Make freedom your single issue.

The purpose of government, according to the Declaration of Independence, is to secure the rights to life, liberty, and the pursuit of happiness. Actual government agencies, however, are often destructive of these ends. Public choice economics shows that government officials are just as self-interested as anyone else, that their work in the public sector tends to benefit themselves and bolster their institutional power at the expense of ordinary citizens — and people have noticed. A recent nationwide survey from ScottRasmussen.com reveals that 60 percent of voters believe the federal government primarily looks out for its own interests.

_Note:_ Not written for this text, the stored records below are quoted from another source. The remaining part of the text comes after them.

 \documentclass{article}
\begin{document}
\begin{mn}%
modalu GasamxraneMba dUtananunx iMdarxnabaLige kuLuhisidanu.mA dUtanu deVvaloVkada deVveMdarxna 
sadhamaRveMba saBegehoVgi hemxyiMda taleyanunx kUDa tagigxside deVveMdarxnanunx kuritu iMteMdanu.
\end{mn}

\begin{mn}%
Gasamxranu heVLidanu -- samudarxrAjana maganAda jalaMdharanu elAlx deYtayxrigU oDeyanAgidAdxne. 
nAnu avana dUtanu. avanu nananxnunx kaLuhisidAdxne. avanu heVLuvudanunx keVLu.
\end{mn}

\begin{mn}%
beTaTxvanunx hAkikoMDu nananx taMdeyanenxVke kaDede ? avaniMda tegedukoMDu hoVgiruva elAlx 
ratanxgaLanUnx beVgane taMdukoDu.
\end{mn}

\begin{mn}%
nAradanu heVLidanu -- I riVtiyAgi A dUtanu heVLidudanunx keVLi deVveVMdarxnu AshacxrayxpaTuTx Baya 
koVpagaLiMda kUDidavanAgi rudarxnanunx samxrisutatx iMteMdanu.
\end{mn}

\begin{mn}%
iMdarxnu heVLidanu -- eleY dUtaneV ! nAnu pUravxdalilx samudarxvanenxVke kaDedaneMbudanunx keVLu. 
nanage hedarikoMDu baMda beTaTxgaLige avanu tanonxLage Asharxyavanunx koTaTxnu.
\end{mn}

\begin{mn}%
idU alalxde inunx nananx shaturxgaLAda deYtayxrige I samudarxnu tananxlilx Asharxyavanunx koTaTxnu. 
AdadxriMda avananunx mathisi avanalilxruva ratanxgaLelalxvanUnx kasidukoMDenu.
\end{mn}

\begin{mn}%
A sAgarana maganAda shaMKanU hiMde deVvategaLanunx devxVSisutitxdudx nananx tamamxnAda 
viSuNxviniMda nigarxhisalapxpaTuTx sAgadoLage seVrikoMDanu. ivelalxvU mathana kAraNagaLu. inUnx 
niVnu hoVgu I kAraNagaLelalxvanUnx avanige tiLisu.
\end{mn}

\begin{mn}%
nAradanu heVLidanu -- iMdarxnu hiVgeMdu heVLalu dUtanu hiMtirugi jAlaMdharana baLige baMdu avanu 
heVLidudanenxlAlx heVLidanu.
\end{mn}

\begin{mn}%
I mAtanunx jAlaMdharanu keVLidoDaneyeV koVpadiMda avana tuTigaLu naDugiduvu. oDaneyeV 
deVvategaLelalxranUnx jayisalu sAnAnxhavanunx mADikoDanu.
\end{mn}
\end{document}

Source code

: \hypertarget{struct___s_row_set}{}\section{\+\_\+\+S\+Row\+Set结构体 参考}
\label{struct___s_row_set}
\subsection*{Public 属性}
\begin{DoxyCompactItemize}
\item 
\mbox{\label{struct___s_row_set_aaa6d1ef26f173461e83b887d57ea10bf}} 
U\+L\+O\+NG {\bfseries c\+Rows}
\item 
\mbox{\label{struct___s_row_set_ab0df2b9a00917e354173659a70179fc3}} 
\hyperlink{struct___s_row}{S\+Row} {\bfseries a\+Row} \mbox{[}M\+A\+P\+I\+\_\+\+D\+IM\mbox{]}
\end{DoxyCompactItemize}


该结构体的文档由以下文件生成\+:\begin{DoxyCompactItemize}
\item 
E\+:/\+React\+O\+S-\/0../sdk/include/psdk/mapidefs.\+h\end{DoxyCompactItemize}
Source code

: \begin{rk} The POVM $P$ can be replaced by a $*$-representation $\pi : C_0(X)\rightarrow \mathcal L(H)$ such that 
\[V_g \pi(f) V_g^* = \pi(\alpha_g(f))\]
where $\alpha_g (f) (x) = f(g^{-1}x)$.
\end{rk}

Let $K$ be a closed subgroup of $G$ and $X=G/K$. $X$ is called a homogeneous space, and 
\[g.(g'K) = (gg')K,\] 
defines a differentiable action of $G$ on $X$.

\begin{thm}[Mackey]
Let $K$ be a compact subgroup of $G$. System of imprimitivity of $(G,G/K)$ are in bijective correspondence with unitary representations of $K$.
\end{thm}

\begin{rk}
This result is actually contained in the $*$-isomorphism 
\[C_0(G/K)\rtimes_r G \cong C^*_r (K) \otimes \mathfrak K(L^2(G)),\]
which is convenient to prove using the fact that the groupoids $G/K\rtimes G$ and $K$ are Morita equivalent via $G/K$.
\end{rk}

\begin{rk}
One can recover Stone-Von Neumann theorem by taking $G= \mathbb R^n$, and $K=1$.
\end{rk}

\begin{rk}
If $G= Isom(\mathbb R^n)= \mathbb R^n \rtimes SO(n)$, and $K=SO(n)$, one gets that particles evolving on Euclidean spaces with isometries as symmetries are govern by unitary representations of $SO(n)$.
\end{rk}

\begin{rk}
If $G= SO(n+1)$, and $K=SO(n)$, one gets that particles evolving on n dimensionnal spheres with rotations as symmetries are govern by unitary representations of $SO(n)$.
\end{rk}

Only 27 percent of people in the same survey expressed belief that the federal government primarily serves the interests of the American people, and only one in six people trust federal officials “to do the right thing most of the time.” It has been 47 years since a majority of Americans trusted the federal government.

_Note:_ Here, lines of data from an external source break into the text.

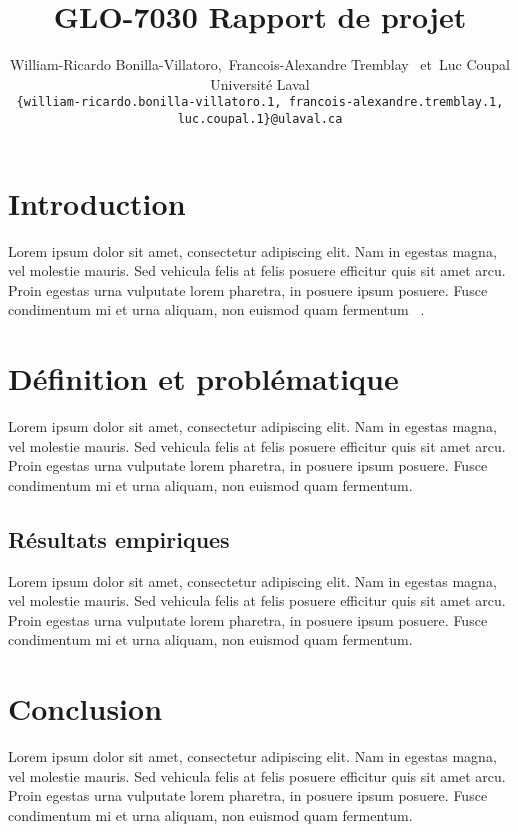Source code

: \documentclass{article}
\title{GLO-7030 Rapport de projet}
\author{%
    \normalsize
    William-Ricardo Bonilla-Villatoro,\,
    Francois-Alexandre Tremblay
    \,
    \textnormal{et}\, Luc Coupal \\
    Université Laval \\
    {\scriptsize \texttt{\{william-ricardo.bonilla-villatoro.1, francois-alexandre.tremblay.1, luc.coupal.1\}@ulaval.ca}} \\
}
\begin{document}
    \maketitle

    \section{Introduction}
    Lorem ipsum dolor sit amet, consectetur adipiscing elit. Nam in egestas magna, vel molestie mauris. Sed vehicula felis at felis posuere efficitur quis sit amet arcu. Proin egestas urna vulputate lorem pharetra, in posuere ipsum posuere. Fusce condimentum mi et urna aliquam, non euismod quam fermentum ~\cite{Doyle1978}.

    \section{Définition et problématique}
    Lorem ipsum dolor sit amet, consectetur adipiscing elit. Nam in egestas magna, vel molestie mauris. Sed vehicula felis at felis posuere efficitur quis sit amet arcu. Proin egestas urna vulputate lorem pharetra, in posuere ipsum posuere. Fusce condimentum mi et urna aliquam, non euismod quam fermentum.

    \subsection{Résultats empiriques }
    Lorem ipsum dolor sit amet, consectetur adipiscing elit. Nam in egestas magna, vel molestie mauris. Sed vehicula felis at felis posuere efficitur quis sit amet arcu. Proin egestas urna vulputate lorem pharetra, in posuere ipsum posuere. Fusce condimentum mi et urna aliquam, non euismod quam fermentum.

    \section{Conclusion}
    Lorem ipsum dolor sit amet, consectetur adipiscing elit. Nam in egestas magna, vel molestie mauris. Sed vehicula felis at felis posuere efficitur quis sit amet arcu. Proin egestas urna vulputate lorem pharetra, in posuere ipsum posuere. Fusce condimentum mi et urna aliquam, non euismod quam fermentum.


    
\end{document}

“Trust in government is at a breathtakingly low level, and there’s a good reason for that,” said Libertarian National Committee Chair Nicholas Sarwark. “Every day, it’s easy to see the waste, fraud, abuse, and persecution of peaceful people that permeates nearly every corner of government. Unjust wars, sky-high spending and taxes, consensual crime laws that imprison people who have harmed nobody, persecution of minority communities and immigrants, crony capitalist bailouts and favoritism, micromanaging regulation that chokes off small businesses and economic growth, a dysfunctional health care system, failing public schools — and that’s just the beginning of a much longer list.”

In the early 20th century, mainstream economists treated public officials as though they were somehow extraordinary exceptions to the rules of self-interest that apply to everyone else. The private sector was obviously selfish and greedy, and the public sector was there to keep it in check. The public choice school, pioneered by Nobel laureate economist James Buchanan and several others, turned this conventional wisdom on its head. Being elected or appointed to office doesn’t magically confer special powers of selflessness. The insights of public choice economics explain the behavior that we actually see in the public sector — a culture in which politicians and bureaucrats tend to inflate their budgets and expand their power at every turn.

“It’s easy for anybody to be tempted by the power of government, so doing the right thing in office requires a commitment to the principles of liberty,” Sarwark said. “That’s why it’s so important to vote for Libertarian Party candidates. We’re the only political party that takes freedom seriously. Individual rights are the foundation of every plank of our platform. If we want to see a government that truly secures our rights to life, liberty, and the pursuit of happiness, we can’t get there with the same business as usual from Republicans and Democrats. Only the Libertarian Party places individual liberty at the forefront of all public policy.”